Presently, a two-year transition period has been agreed to as part of withdrawal negotiations between the EU and the UK, during which EU law would continue to apply and firms can continue to rely upon existing passporting rights while the details of the future relationship between the EU and the UK are agreed. While the EU has stated that the transition period will only take effect if a full withdrawal agreement is ratified by the relevant EU and UK bodies (which has yet to occur), the FCA and PRA have stated that financial services institutions can incorporate a two-year transition period into their Brexit planning.
The UK’s post-Brexit relationship with the EU
Since the invocation of Article 50, there has been considerable uncertainty concerning the future relationship between the EU and the UK, the extent to which the EU and UK regulatory regimes will be aligned following the UK’s withdrawal from the EU and the resultant level of access the UK will have to the EU single market. While a number of details are still to be negotiated and agreed with the EU and the ultimate outcome of negotiations remains subject to change, the UK Government has now agreed to a proposed model for its post-Brexit relationship with the EU, published in a white paper on 12 July 2018, with the following key features for the insurance industry:
- that the UK will "maintain a common rulebook for all goods" with the EU, maintained by a treaty and overseen by Parliament.
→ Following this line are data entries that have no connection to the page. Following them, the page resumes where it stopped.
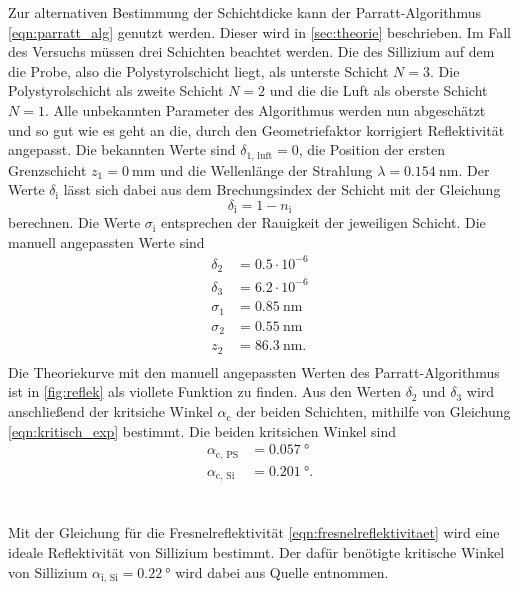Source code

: Zur alternativen Bestimmung der Schichtdicke kann der Parratt-Algorithmus \eqref{eqn:parratt_alg} genutzt werden.
Dieser wird in \autoref{sec:theorie} beschrieben.
Im Fall des Versuchs müssen drei Schichten beachtet werden.
Die des Sillizium auf dem die Probe, also die Polystyrolschicht liegt, als unterste Schicht $N=3$.
Die Polystyrolschicht als zweite Schicht $N=2$ und die die Luft als oberste Schicht $N=1$.
Alle unbekannten Parameter des Algorithmus werden nun abgeschätzt und so gut wie es geht an die, durch den Geometriefaktor korrigiert Reflektivität angepasst.
Die bekannten Werte sind $\delta_\text{1, luft} = 0$, die Position der ersten Grenzschicht $z_1= \SI{0}{\milli\meter}$ und die Wellenlänge der Strahlung $\lambda =\SI{0.154}{\nano\meter}$.
Der Werte $\delta_\text{i}$ lässt sich dabei aus dem Brechungsindex der Schicht mit der Gleichung
\begin{equation}
    \delta_\text{i} = 1- n_\text{i}
\end{equation}
berechnen.
Die Werte $\sigma_\text{i}$ entsprechen der Rauigkeit der jeweiligen Schicht.
Die manuell angepassten Werte sind
\begin{align*}
    \delta_2 &= 0.5\cdot10^{-6}        \\ 
    \delta_3 &= 6.2\cdot10^{-6}        \\ 
    \sigma_1 &= \SI{0.85}{\nano\meter} \\ 
    \sigma_2 &= \SI{0.55}{\nano\meter} \\ 
    z_2 &= \SI{86.3}{\nano\meter}.  \\
\end{align*}
Die Theoriekurve mit den manuell angepassten Werten des Parratt-Algorithmus ist in \autoref{fig:reflek} als viollete Funktion zu finden.
Aus den Werten $\delta_2$ und $\delta_3$ wird anschließend der kritsiche Winkel $\alpha_\text{c}$ der beiden Schichten, mithilfe von Gleichung \eqref{eqn:kritisch_exp} bestimmt.
Die beiden kritsichen Winkel sind 
\begin{align*}
    \alpha_\text{c, PS} &= \SI{0.057}{\degree}\\
    \alpha_\text{c, Si} &= \SI{0.201}{\degree}.
\end{align*}
\\\\
Mit der Gleichung für die Fresnelreflektivität \eqref{eqn:fresnelreflektivitaet} wird eine ideale Reflektivität von Sillizium bestimmt.
Der dafür benötigte kritische Winkel von Sillizium $\alpha_\text{i, Si} = \SI{0.22}{\degree}$ wird dabei aus Quelle \cite[8]{alte_anleitung} entnommen.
The common rulebook would (amongst other things) cover agricultural products and environmental, employment and consumer protections;
- a ‘facilitated customs arrangement’ between the UK and the EU to minimise border friction and allow for a ‘combined customers territory’ in which domestic policies may be applied to goods intended for the UK, but EU equivalents would be applied to goods to be exported into the EU. The intention is stated to be that the UK controls its tariffs with respect to trade with the rest of the world, but applies EU trade policy to trade with the EU;
- a "joint institutional framework" to interpret agreements between the UK and the EU, with disputes to be resolved by joint committees and by independent arbitration with a joint reference procedure to the European Court of Justice for the interpretation of EU rules;
- "regulatory flexibility" in the services sector, with arrangements on financial services, but which do not replicate the EU’s existing passporting regime. It is proposed that these arrangements will include the mutual recognition of professional qualifications, reciprocal recognition of equivalence under existing third-country regimes, a bilateral framework of treaty-based commitments facilitating market access and reciprocal supervisory cooperation; and
- the end to free movement, but "reciprocal mobility arrangements" with the EU in a number of defined areas in the interest of economic, cultural and scientific cooperation, including: visa-free travel for short-term business reasons, students and tourism, participation in cultural exchanges such as Erasmus+ and streamlined border arrangements.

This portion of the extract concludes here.